§ TO DO
How many lines in the material below include the string "target"? Answer with the number only.

§ DATA
-----
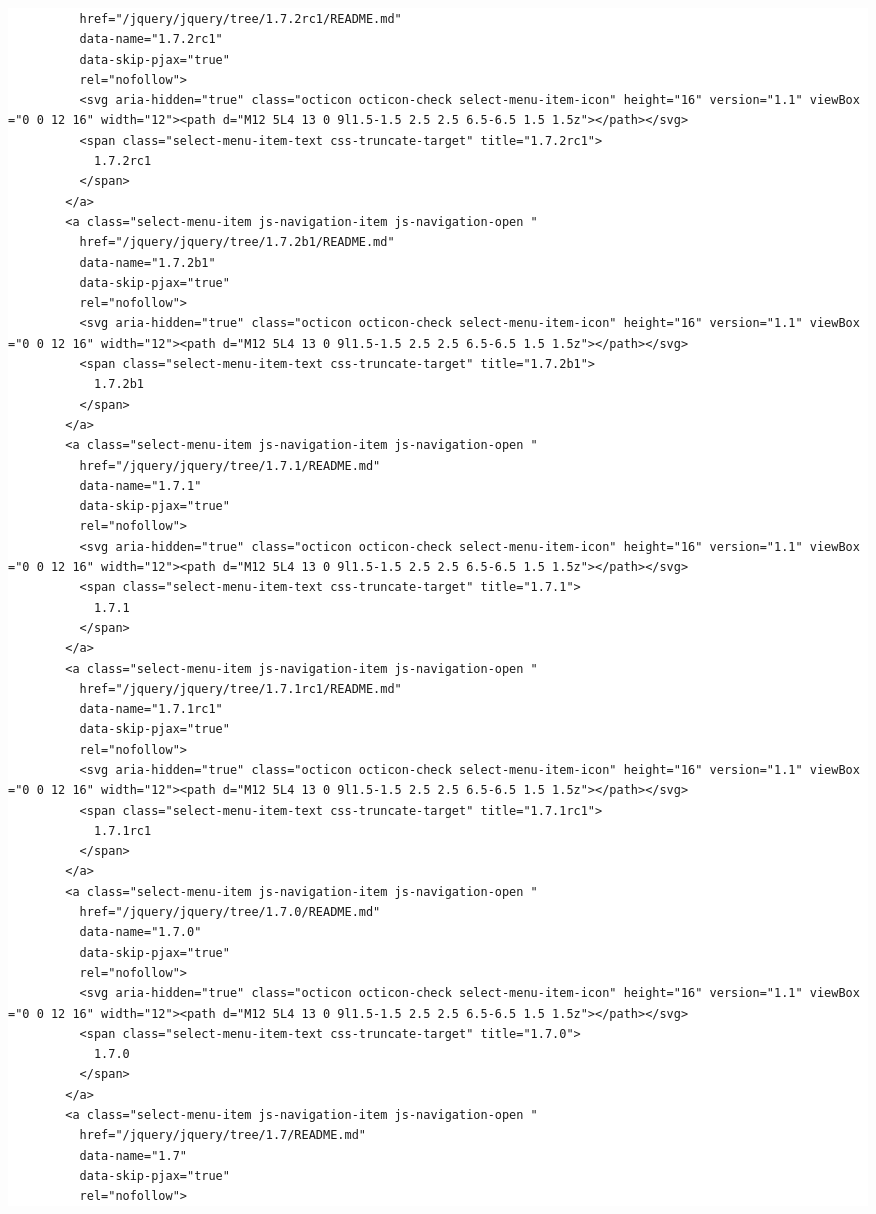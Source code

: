               href="/jquery/jquery/tree/1.7.2rc1/README.md"
              data-name="1.7.2rc1"
              data-skip-pjax="true"
              rel="nofollow">
              <svg aria-hidden="true" class="octicon octicon-check select-menu-item-icon" height="16" version="1.1" viewBox="0 0 12 16" width="12"><path d="M12 5L4 13 0 9l1.5-1.5 2.5 2.5 6.5-6.5 1.5 1.5z"></path></svg>
              <span class="select-menu-item-text css-truncate-target" title="1.7.2rc1">
                1.7.2rc1
              </span>
            </a>
            <a class="select-menu-item js-navigation-item js-navigation-open "
              href="/jquery/jquery/tree/1.7.2b1/README.md"
              data-name="1.7.2b1"
              data-skip-pjax="true"
              rel="nofollow">
              <svg aria-hidden="true" class="octicon octicon-check select-menu-item-icon" height="16" version="1.1" viewBox="0 0 12 16" width="12"><path d="M12 5L4 13 0 9l1.5-1.5 2.5 2.5 6.5-6.5 1.5 1.5z"></path></svg>
              <span class="select-menu-item-text css-truncate-target" title="1.7.2b1">
                1.7.2b1
              </span>
            </a>
            <a class="select-menu-item js-navigation-item js-navigation-open "
              href="/jquery/jquery/tree/1.7.1/README.md"
              data-name="1.7.1"
              data-skip-pjax="true"
              rel="nofollow">
              <svg aria-hidden="true" class="octicon octicon-check select-menu-item-icon" height="16" version="1.1" viewBox="0 0 12 16" width="12"><path d="M12 5L4 13 0 9l1.5-1.5 2.5 2.5 6.5-6.5 1.5 1.5z"></path></svg>
              <span class="select-menu-item-text css-truncate-target" title="1.7.1">
                1.7.1
              </span>
            </a>
            <a class="select-menu-item js-navigation-item js-navigation-open "
              href="/jquery/jquery/tree/1.7.1rc1/README.md"
              data-name="1.7.1rc1"
              data-skip-pjax="true"
              rel="nofollow">
              <svg aria-hidden="true" class="octicon octicon-check select-menu-item-icon" height="16" version="1.1" viewBox="0 0 12 16" width="12"><path d="M12 5L4 13 0 9l1.5-1.5 2.5 2.5 6.5-6.5 1.5 1.5z"></path></svg>
              <span class="select-menu-item-text css-truncate-target" title="1.7.1rc1">
                1.7.1rc1
              </span>
            </a>
            <a class="select-menu-item js-navigation-item js-navigation-open "
              href="/jquery/jquery/tree/1.7.0/README.md"
              data-name="1.7.0"
              data-skip-pjax="true"
              rel="nofollow">
              <svg aria-hidden="true" class="octicon octicon-check select-menu-item-icon" height="16" version="1.1" viewBox="0 0 12 16" width="12"><path d="M12 5L4 13 0 9l1.5-1.5 2.5 2.5 6.5-6.5 1.5 1.5z"></path></svg>
              <span class="select-menu-item-text css-truncate-target" title="1.7.0">
                1.7.0
              </span>
            </a>
            <a class="select-menu-item js-navigation-item js-navigation-open "
              href="/jquery/jquery/tree/1.7/README.md"
              data-name="1.7"
              data-skip-pjax="true"
              rel="nofollow">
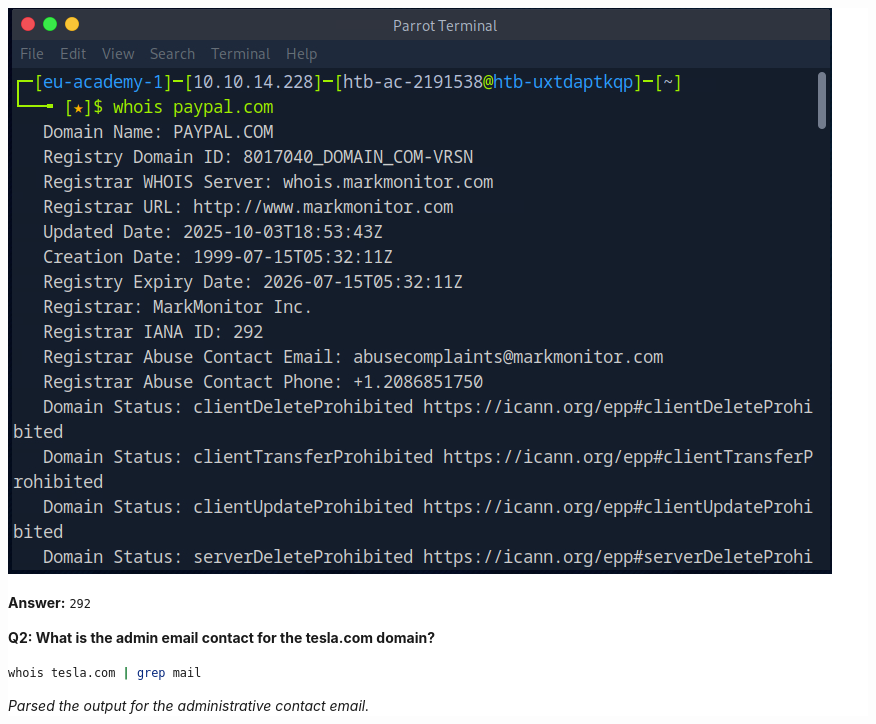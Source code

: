 ![whois-paypal](screenshots/information-gathering/1-Whois.PNG)

**Answer:** `292`



**Q2: What is the admin email contact for the tesla.com domain?**

```bash
whois tesla.com | grep mail
```
*Parsed the output for the administrative contact email.*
-----
§ SOLUTION
5